Gil predicts there will be models that predict and simulate plant behaviour. "You have a model and on-line information, and by connecting the two you can predict the future." He cites Dupont, which is using a modelling/on-line system on a distillation column. "If an operator wants to change the setpoint for flow, he can simulate the effect." Then he can see whether the action is appropriate. BP Oil in the UK is using an Aspentech solution to predict optimum energy usage on a plant – the results of which are used in calculating purchase orders for energy consumption.
Modelling is also being used at Ineos to a degree. PCs and monitors adjacent to the control room "virtually commissioned the plant while it was running," says Hassall. "We could almost tune the thing in before putting it to work. It was a huge step forward."
Other similar initiatives include real-time and multi-variable statistical process control (SPC), aimed at finding correlations between process variables and quality data to predict product quality based on current process data. There are some very sophisticated SPC tools but most in use remain off-line, analysing what happened after the event.

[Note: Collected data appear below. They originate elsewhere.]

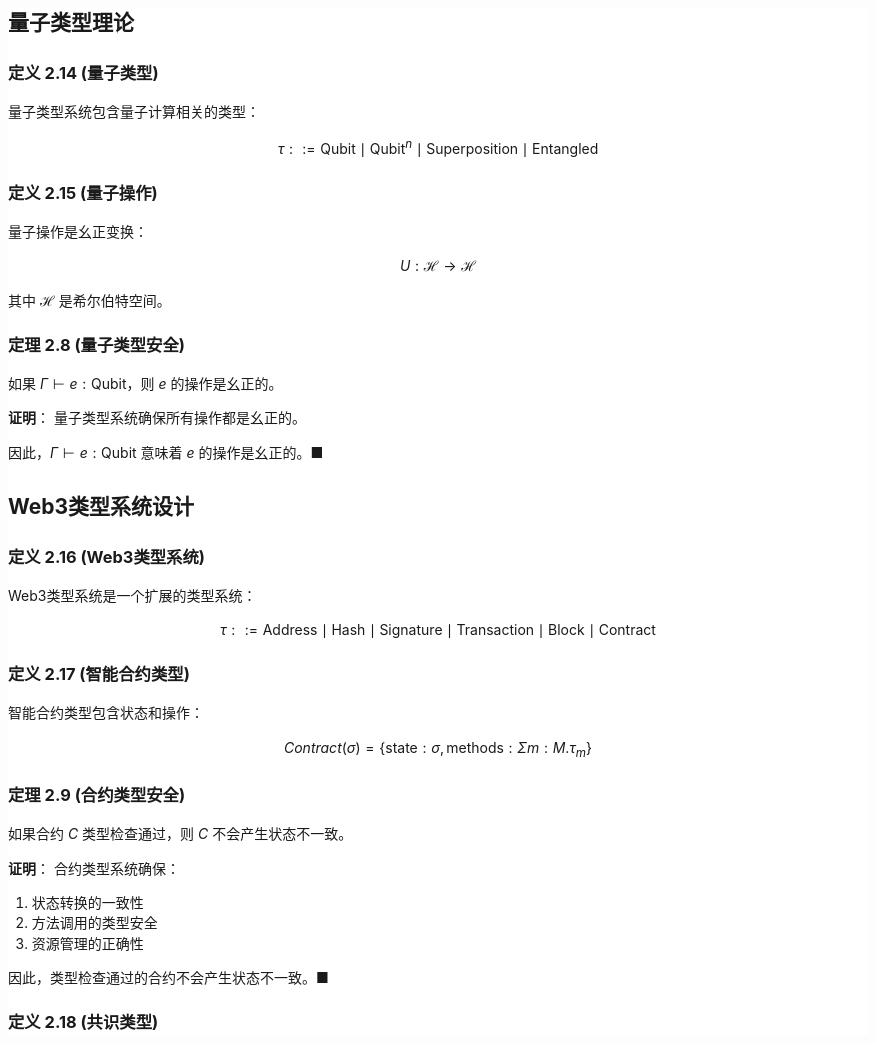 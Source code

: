 ## 量子类型理论

### 定义 2.14 (量子类型)

量子类型系统包含量子计算相关的类型：

$$\tau ::= \text{Qubit} \mid \text{Qubit}^n \mid \text{Superposition} \mid \text{Entangled}$$

### 定义 2.15 (量子操作)

量子操作是幺正变换：

$$U: \mathcal{H} \to \mathcal{H}$$

其中 $\mathcal{H}$ 是希尔伯特空间。

### 定理 2.8 (量子类型安全)

如果 $\Gamma \vdash e : \text{Qubit}$，则 $e$ 的操作是幺正的。

**证明**：
量子类型系统确保所有操作都是幺正的。

因此，$\Gamma \vdash e : \text{Qubit}$ 意味着 $e$ 的操作是幺正的。■

## Web3类型系统设计

### 定义 2.16 (Web3类型系统)

Web3类型系统是一个扩展的类型系统：

$$\tau ::= \text{Address} \mid \text{Hash} \mid \text{Signature} \mid \text{Transaction} \mid \text{Block} \mid \text{Contract}$$

### 定义 2.17 (智能合约类型)

智能合约类型包含状态和操作：

$$Contract(\sigma) = \{\text{state}: \sigma, \text{methods}: \Sigma m: M. \tau_m\}$$

### 定理 2.9 (合约类型安全)

如果合约 $C$ 类型检查通过，则 $C$ 不会产生状态不一致。

**证明**：
合约类型系统确保：

1. 状态转换的一致性
2. 方法调用的类型安全
3. 资源管理的正确性

因此，类型检查通过的合约不会产生状态不一致。■

### 定义 2.18 (共识类型)
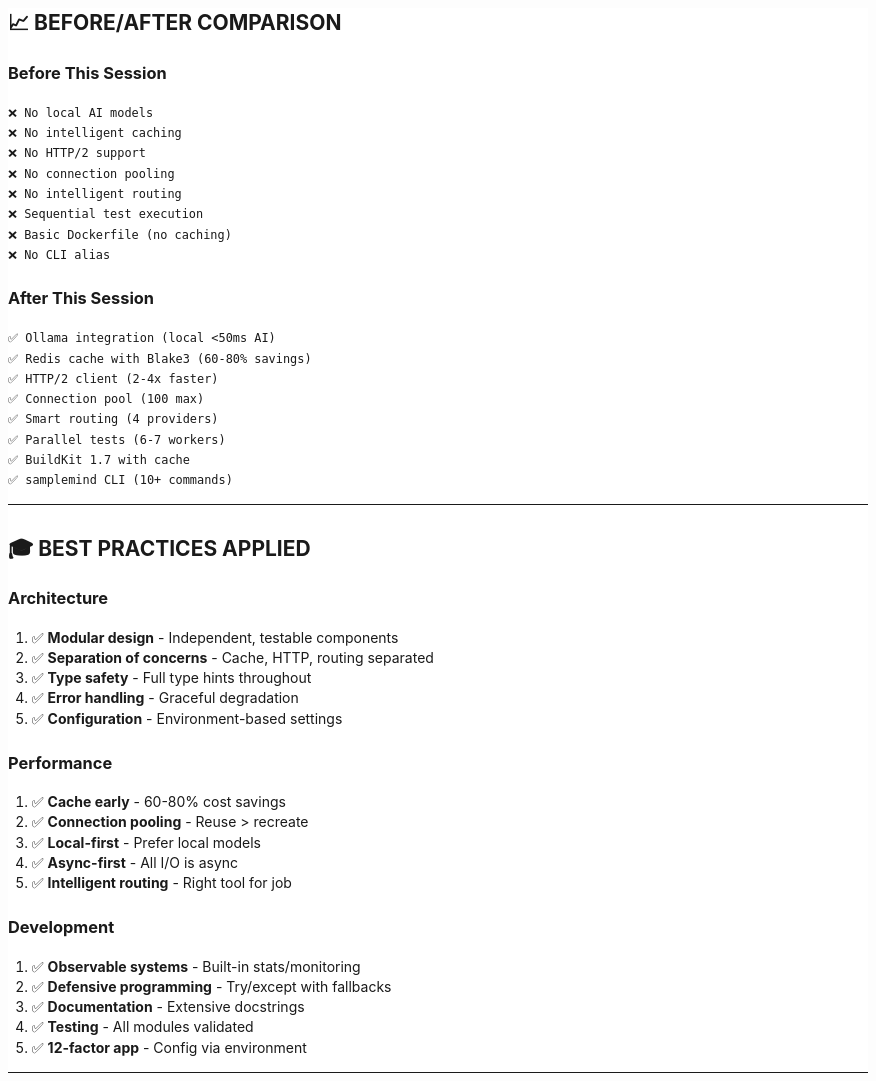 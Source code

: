 
## 📈 BEFORE/AFTER COMPARISON

### Before This Session
```
❌ No local AI models
❌ No intelligent caching
❌ No HTTP/2 support
❌ No connection pooling
❌ No intelligent routing
❌ Sequential test execution
❌ Basic Dockerfile (no caching)
❌ No CLI alias
```

### After This Session
```
✅ Ollama integration (local <50ms AI)
✅ Redis cache with Blake3 (60-80% savings)
✅ HTTP/2 client (2-4x faster)
✅ Connection pool (100 max)
✅ Smart routing (4 providers)
✅ Parallel tests (6-7 workers)
✅ BuildKit 1.7 with cache
✅ samplemind CLI (10+ commands)
```

---

## 🎓 BEST PRACTICES APPLIED

### Architecture
1. ✅ **Modular design** - Independent, testable components
2. ✅ **Separation of concerns** - Cache, HTTP, routing separated
3. ✅ **Type safety** - Full type hints throughout
4. ✅ **Error handling** - Graceful degradation
5. ✅ **Configuration** - Environment-based settings

### Performance
1. ✅ **Cache early** - 60-80% cost savings
2. ✅ **Connection pooling** - Reuse > recreate
3. ✅ **Local-first** - Prefer local models
4. ✅ **Async-first** - All I/O is async
5. ✅ **Intelligent routing** - Right tool for job

### Development
1. ✅ **Observable systems** - Built-in stats/monitoring
2. ✅ **Defensive programming** - Try/except with fallbacks
3. ✅ **Documentation** - Extensive docstrings
4. ✅ **Testing** - All modules validated
5. ✅ **12-factor app** - Config via environment

---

The holy grail is real time SPC, generating alarms as soon as there is deviation, with trend spotting also enabling better process understanding through analysis of historical and real-time batch data. At Ineos, for example, Hassall gets SPC control in real time, and, via his batch management and Aspentech's optimisation systems, he also has instantaneous energy monitoring data and effluent records.
More advanced systems
What about advanced control? Whereas it's remained largely the preserve of continuous process development, Gil says he's seen advanced non-linear multivariable controllers in polymer production. "The future will see advanced control in pharmaceuticals, thanks to on-line analysis." But he agrees that, despite some prototyping in special chemicals, it's still early days.

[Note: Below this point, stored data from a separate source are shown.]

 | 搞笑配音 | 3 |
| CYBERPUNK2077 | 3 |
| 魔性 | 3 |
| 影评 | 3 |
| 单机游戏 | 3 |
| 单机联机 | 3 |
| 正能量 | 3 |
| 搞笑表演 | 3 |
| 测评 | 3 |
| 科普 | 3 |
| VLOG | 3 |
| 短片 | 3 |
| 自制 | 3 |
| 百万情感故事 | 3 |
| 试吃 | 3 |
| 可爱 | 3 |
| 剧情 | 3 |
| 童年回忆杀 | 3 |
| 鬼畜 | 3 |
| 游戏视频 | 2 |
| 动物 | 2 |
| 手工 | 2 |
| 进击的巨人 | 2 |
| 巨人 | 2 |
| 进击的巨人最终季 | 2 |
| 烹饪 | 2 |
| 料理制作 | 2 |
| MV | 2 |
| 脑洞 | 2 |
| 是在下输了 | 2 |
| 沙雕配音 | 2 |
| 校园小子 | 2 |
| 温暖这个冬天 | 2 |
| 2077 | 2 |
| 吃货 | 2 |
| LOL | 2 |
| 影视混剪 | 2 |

It's a slight aside, but detailed scheduling at the production level is also a reality, and the near future includes real-time scheduling and capability to promise, with implications mapped and costed, and customers informed.
What does it all mean for your people? Staff and operators will increasingly spend less time looking for information, and more on data analysis and prediction. Potentially, the biggest challenge will be finding suitably qualified plant engineers. It will be tough maintaining what will inevitably be more complex systems.

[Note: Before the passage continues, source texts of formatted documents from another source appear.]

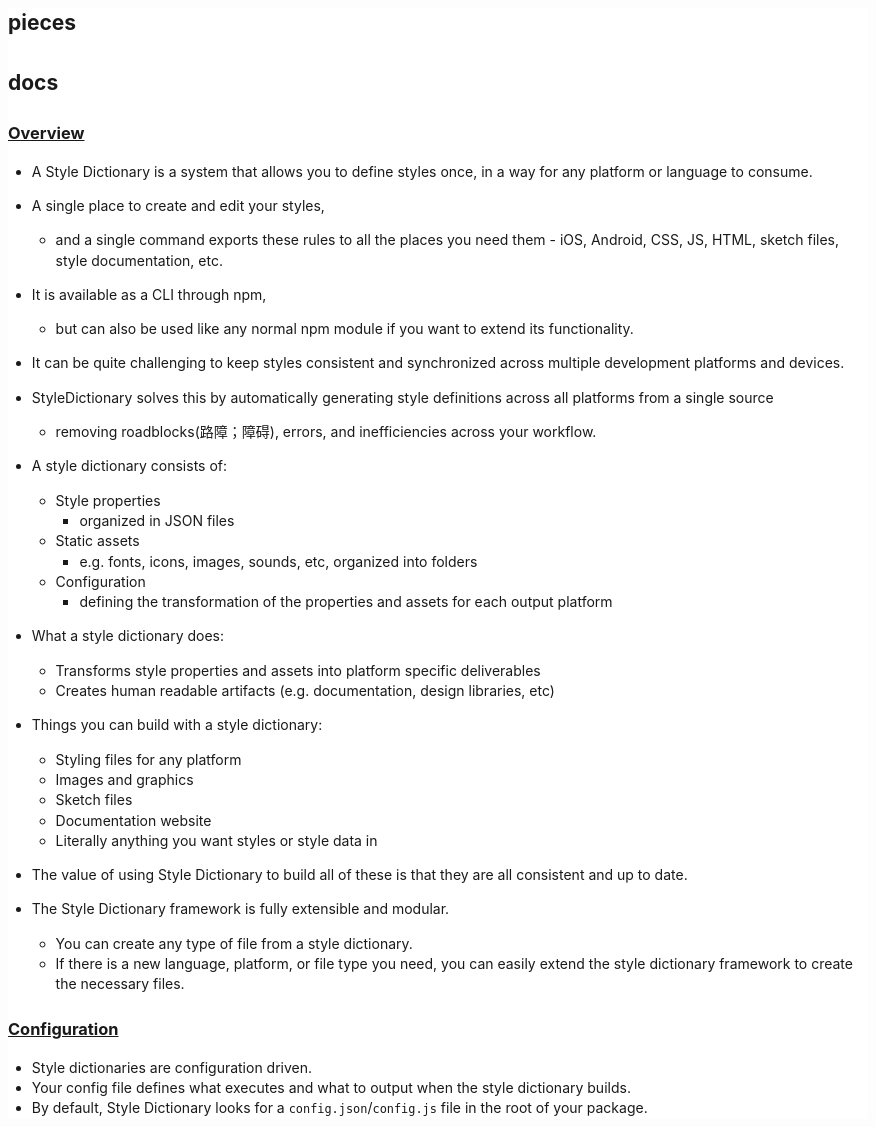 ## pieces

## docs

### [Overview](https://amzn.github.io/style-dictionary/#/README)

- A Style Dictionary is a system that allows you to define styles once, in a way for any platform or language to consume. 
- A single place to create and edit your styles, 
  - and a single command exports these rules to all the places you need them - iOS, Android, CSS, JS, HTML, sketch files, style documentation, etc. 
- It is available as a CLI through npm, 
  -  but can also be used like any normal npm module if you want to extend its functionality.
- It can be quite challenging to keep styles consistent and synchronized across multiple development platforms and devices. 
- StyleDictionary solves this by automatically generating style definitions across all platforms from a single source
  - removing roadblocks(路障；障碍), errors, and inefficiencies across your workflow.

- A style dictionary consists of:
  - Style properties
    - organized in JSON files
  - Static assets 
    - e.g. fonts, icons, images, sounds, etc, organized into folders
  - Configuration
    - defining the transformation of the properties and assets for each output platform

- What a style dictionary does:
  - Transforms style properties and assets into platform specific deliverables
  - Creates human readable artifacts (e.g. documentation, design libraries, etc)
- Things you can build with a style dictionary:
  - Styling files for any platform
  - Images and graphics
  - Sketch files
  - Documentation website
  - Literally anything you want styles or style data in

- The value of using Style Dictionary to build all of these is that they are all consistent and up to date.
- The Style Dictionary framework is fully extensible and modular. 
  - You can create any type of file from a style dictionary. 
  - If there is a new language, platform, or file type you need, you can easily extend the style dictionary framework to create the necessary files.

### [Configuration](https://amzn.github.io/style-dictionary/#/config)

- Style dictionaries are configuration driven. 
- Your config file defines what executes and what to output when the style dictionary builds.
- By default, Style Dictionary looks for a `config.json`/`config.js` file in the root of your package.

It's a changing world, and best advice is don't select a tool for one task, but look first at the whole plant systems picture, including MES and ERP, and what's now possible and desirable. Second, simplify your management and associated IT architecture: you'll need MES systems that complement ERP, and where possible it makes sense to remove islands of automation.
Third, take it a bit at a time. "It's modular – you don't need it all at once," says Gil. There's no predefined order either, but it is important to establish priorities. Final word to Hassall at Ineos. He recommends several months of up-front consultative work before tendering out to system vendors. "People don't understand what they want out of their batch systems. Above all, know your process."